March 22, 2012

I just had to put another post here....


Keven has over 40 days clean right now.
This has not happened for at least a year or more.

His attitude, demeanor, outlook on life - have all changed.

He's the son I knew I was buried under the addiction, and for now he is back.

So, there is HOPE.

I am not naive enough to think this is the end of his journey, it doesn't really end.  He is going to meetings, getting counseling, etc.  It could be the end of him using heroin and other drugs...or it may not be.

For now, I am enjoying each and every second of his clear-headed thinking, sweet personality and enthusiastic attitude.

I miss writing about it.  I know there are people out there that have been touched or helped by this blog and that means THE WORLD to me.  I may still write here now and then, just don't tell my therapist!  ;)

Peace, Hope and Love, Barbara

7 comments:

Anonymous said...

My daughter has been clean since August. She was locked up then because she was pregnant and using meth. Right before she delivered she was transferred to a sober living home. She is not cooperating there. She continues to lie and manipulate. Her son was taken into protective custody and he is in our home.

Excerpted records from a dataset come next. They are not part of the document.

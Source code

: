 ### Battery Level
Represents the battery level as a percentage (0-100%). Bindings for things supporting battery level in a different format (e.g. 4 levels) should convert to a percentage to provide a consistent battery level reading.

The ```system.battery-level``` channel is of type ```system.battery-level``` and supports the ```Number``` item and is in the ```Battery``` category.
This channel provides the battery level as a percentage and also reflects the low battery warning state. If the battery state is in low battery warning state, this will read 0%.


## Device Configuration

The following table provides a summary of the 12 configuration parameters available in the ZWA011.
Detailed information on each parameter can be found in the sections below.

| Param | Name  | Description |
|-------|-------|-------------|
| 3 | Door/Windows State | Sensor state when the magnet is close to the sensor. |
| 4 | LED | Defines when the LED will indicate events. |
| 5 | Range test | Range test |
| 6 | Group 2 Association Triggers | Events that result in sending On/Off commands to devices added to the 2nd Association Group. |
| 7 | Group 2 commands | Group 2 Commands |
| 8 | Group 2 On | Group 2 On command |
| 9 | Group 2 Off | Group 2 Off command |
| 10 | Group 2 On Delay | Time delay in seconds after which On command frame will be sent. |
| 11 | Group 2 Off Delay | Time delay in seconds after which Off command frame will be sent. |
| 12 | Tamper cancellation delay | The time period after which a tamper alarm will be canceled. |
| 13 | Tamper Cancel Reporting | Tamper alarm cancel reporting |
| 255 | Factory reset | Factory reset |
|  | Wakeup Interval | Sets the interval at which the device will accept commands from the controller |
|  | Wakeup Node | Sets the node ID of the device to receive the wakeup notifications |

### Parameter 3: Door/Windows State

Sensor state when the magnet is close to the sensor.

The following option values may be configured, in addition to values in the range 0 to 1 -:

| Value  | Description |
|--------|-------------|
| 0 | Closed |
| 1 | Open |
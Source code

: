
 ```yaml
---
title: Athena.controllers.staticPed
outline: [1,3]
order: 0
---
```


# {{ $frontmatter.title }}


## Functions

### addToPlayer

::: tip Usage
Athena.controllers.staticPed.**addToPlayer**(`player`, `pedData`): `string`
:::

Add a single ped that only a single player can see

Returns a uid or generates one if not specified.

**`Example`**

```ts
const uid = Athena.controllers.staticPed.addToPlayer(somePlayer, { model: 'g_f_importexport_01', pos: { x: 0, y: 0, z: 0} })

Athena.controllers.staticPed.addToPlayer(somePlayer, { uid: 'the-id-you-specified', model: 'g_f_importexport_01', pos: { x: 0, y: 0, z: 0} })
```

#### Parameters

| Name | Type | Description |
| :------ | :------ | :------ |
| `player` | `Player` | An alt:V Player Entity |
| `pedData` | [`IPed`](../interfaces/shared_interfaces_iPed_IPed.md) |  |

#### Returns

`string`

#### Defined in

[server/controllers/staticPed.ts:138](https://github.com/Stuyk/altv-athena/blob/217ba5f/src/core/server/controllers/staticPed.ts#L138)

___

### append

Even clean and sober, she is struggling. Part of this is because she has a developmental disability. But, more pointed... she thinks she can go back and live the way she was living and stay sober. There is not need to change her friends, no need to settle down -- she doesn't mind couch hopping or even sleeping on someones cold, unfinished basement floor -- as long as she isn't labeled a vulnerable adult. (Uh, this logic does not extend to her SSI payment. She doesn't mind getting paid as an adult with a disability.)

John Harper said...

this is beautiful, thanks for sharing :)

Anonymous said...

smiles from the bottom of my heart, Barbara. You BOTH deserve "clean" time.

Tori said...

You remember how scared I was that B would relapse? That fear hasn't gone away, but I have learned not to let it impact my time with my son. He may or he may not that is simply what it is. I remember B telling me that it isn't one day at a time it is one second. Every second they are sober is a miracle. Enjoy every minute.

Bar L. said...

Thanks each of you! Its not easy but I am trying not to project into the future to what MIGHT happen because it might NOT happen.

a.wildflower said...

Congrats!!! :D I am so happy for you! That's so amazing! (:

DDD said...

Somehow I missed this post, Barbara. I am so very happy for you and hope that things are continuing to go well. Peace and love to you and Keven.